Jan Schoeman, Chief Operating Officer of the Retail Motor Industry Organisation (RMI), confirmed that the RMI’s offer of 5% wage increases for each year for the following three years (i.e. 2019 – 2022), was rejected by NUMSA, who demanded a 10% increase in wages across the board. Schoeman noted that the RMI’s wage offer is informed by the consumer price index, which was recorded at 4% for the month of July 2019.
NUMSA is also insisting on the effective scrapping of the Peace Clause which, if agreed to, would mean that employees can strike despite any agreement reached between the trade unions and employers. “The retention of the Peace Clause in the current form, is a key to labour peace and the viability and sustainability of businesses in the Industry.

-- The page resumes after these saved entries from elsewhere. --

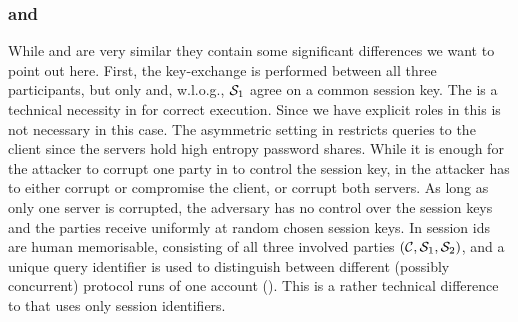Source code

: \subsubsection{\FTWOPAKE and \FPAKE}
While \FPAKE and \FTWOPAKE are very similar they contain some significant differences we want to point out here.
First, the key-exchange is performed between all three participants, but only \Client and, w.l.o.g., $\mathcal{S}_1$ agree on a common session key.
The \role is a technical necessity in \FPAKE for correct execution.
Since we have explicit roles in \FTWOPAKE this is not necessary in this case.
The asymmetric setting in \FTWOPAKE restricts \TestPwd queries to the client since the servers hold high entropy password shares.
While it is enough for the attacker to corrupt one party in \FPAKE to control the session key, in \FTWOPAKE the attacker has to either corrupt or compromise the client, or corrupt both servers.
As long as only one server is corrupted, the adversary has no control over the session 	keys and the parties receive uniformly at random chosen session keys.
In \FTWOPAKE session ids are human memorisable, consisting of all three involved parties $(\mathcal{C}, \mathcal{S}_1, \mathcal{S}_2)$, and a unique query identifier is used to distinguish between different (possibly concurrent) protocol runs of one account (\sid).
This is a rather technical difference to \FPAKE that uses only session identifiers.

	


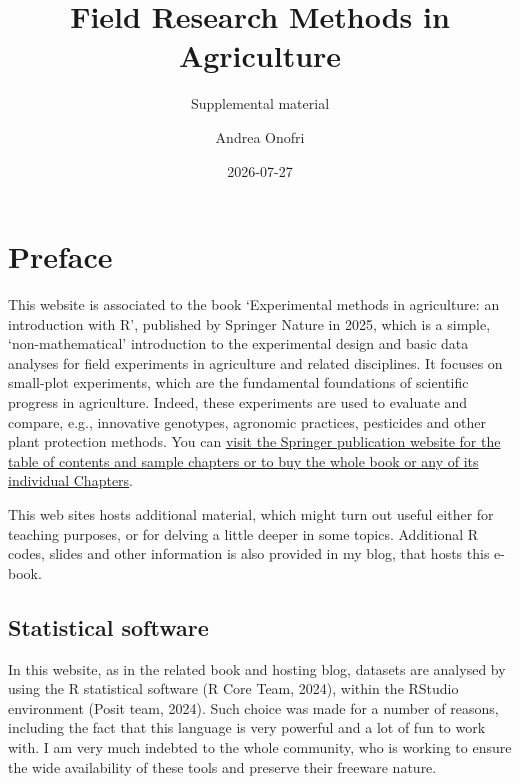 \documentclass[
  letterpaper,
  DIV=11,
  numbers=noendperiod]{scrreprt}
\title{Field Research Methods in Agriculture}
\subtitle{Supplemental material}
\author{Andrea Onofri}
\date{2026-07-27}
\renewcommand*\contentsname{Table of contents}
\newcommand\contentsname{Table of contents}
\begin{document}
\maketitle

\renewcommand*\contentsname{Table of contents}
{
\setcounter{tocdepth}{2}
\tableofcontents
}


\chapter*{Preface}\label{preface}


This website is associated to the book `Experimental methods in
agriculture: an introduction with R', published by Springer Nature in
2025, which is a simple, `non-mathematical' introduction to the
experimental design and basic data analyses for field experiments in
agriculture and related disciplines. It focuses on small-plot
experiments, which are the fundamental foundations of scientific
progress in agriculture. Indeed, these experiments are used to evaluate
and compare, e.g., innovative genotypes, agronomic practices, pesticides
and other plant protection methods. You can
\href{https://link.springer.com/book/10.1007/978-3-032-08199-5}{visit
the Springer publication website for the table of contents and sample
chapters or to buy the whole book or any of its individual Chapters}.

This web sites hosts additional material, which might turn out useful
either for teaching purposes, or for delving a little deeper in some
topics. Additional R codes, slides and other information is also
provided in my blog, that hosts this e-book.

\section*{Statistical software}\label{statistical-software}


In this website, as in the related book and hosting blog, datasets are
analysed by using the R statistical software (R Core Team, 2024), within
the RStudio environment (Posit team, 2024). Such choice was made for a
number of reasons, including the fact that this language is very
powerful and a lot of fun to work with. I am very much indebted to the
whole community, who is working to ensure the wide availability of these
tools and preserve their freeware nature.
\end{document}
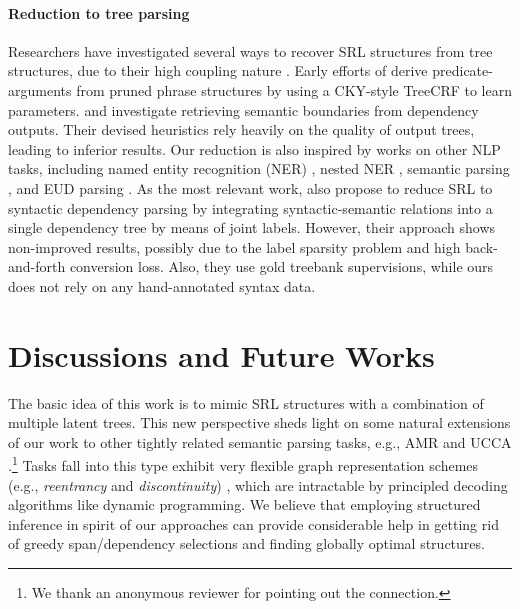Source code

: \documentclass[11pt]{article}
\begin{document}
\paragraph{Reduction to tree parsing}
Researchers have investigated several ways to recover SRL structures from tree structures, due to their high coupling nature \cite{palmer-etal-2005-propbank}.
Early efforts of \citet{cohn-blunsom-2005-semantic} derive predicate-arguments from pruned phrase structures by using a CKY-style TreeCRF to learn parameters.
\citet{johansson-nugues-2008-dependency} and \citet{choi-palmer-2010-retrieving} investigate retrieving semantic boundaries from dependency outputs.
Their devised heuristics rely heavily on the quality of output trees, leading to inferior results.
Our reduction is also inspired by works on other NLP tasks, including named entity recognition (NER) \cite{yu-etal-2020-named}, nested NER \cite{fu-etal-2021-nested,lou-etal-2022-nested}, semantic parsing \cite{sun-etal-2017-semantic,jiang-etal-2019-hlt}, and EUD parsing \cite{anderson-gomez-rodriguez-2021-splitting}.
As the most relevant work, \citet{shi-etal-2020-semantic} also propose to reduce SRL to syntactic dependency parsing by integrating syntactic-semantic relations into a single dependency tree by means of joint labels.
However, their approach shows non-improved results, possibly due to the label sparsity problem and high back-and-forth conversion loss.
Also, they use gold treebank supervisions, while ours does not rely on any hand-annotated syntax data.

\section{Discussions and Future Works}
The basic idea of this work is to mimic SRL structures with a combination of multiple latent trees.
This new perspective sheds light on some natural extensions of our work to other tightly related semantic parsing tasks, e.g., AMR \cite{zhang-etal-2019-amr} and UCCA \cite{jiang-etal-2019-hlt}.\footnote{We thank an anonymous reviewer for pointing out the connection.}
Tasks fall into this type exhibit very flexible graph representation schemes (e.g., \emph{reentrancy} and \emph{discontinuity}) \cite{zhang-etal-2019-broad}, which are intractable by principled decoding algorithms like dynamic programming.
We believe that employing structured inference in spirit of our approaches can provide considerable help in getting rid of greedy span/dependency selections and finding globally optimal structures.
\end{document}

It is therefore deemed to be a “non-negotiable” by the RMI,” says Schoeman.
In terms of the MIBCO Constitution, a dispute meeting between the parties must be held within 14 days of the dispute being delcared. This dispute meeting has been scheduled for 09 September 2019. If the dispute between the parties is not resolved at this meeting, mediation must be scheduled within 10 days of the dispute meeting.
Schoeman said he was concerned about rumours circulating that NUMSA members are about to embark on strike action. He stressed that there can be no lawful / protected strike before the dispute resolution procedure mentioned above, together with a secret strike ballot and an agreement to picketting rules, have been finalised.
He confirmed the parties will continue to explore the most appropriate terms for a new wage- and substantive agreement for the next three years at the dispute meeting on 09 September 2019. “Negotiations are therefore on-going at this stage. The parties will continue with bilateral engagements in the meantime, in an attempt to narrow the the substantive gap between what the employers consider an appropriate agreement, and what NUMSA has proposed,” concludes Schoeman.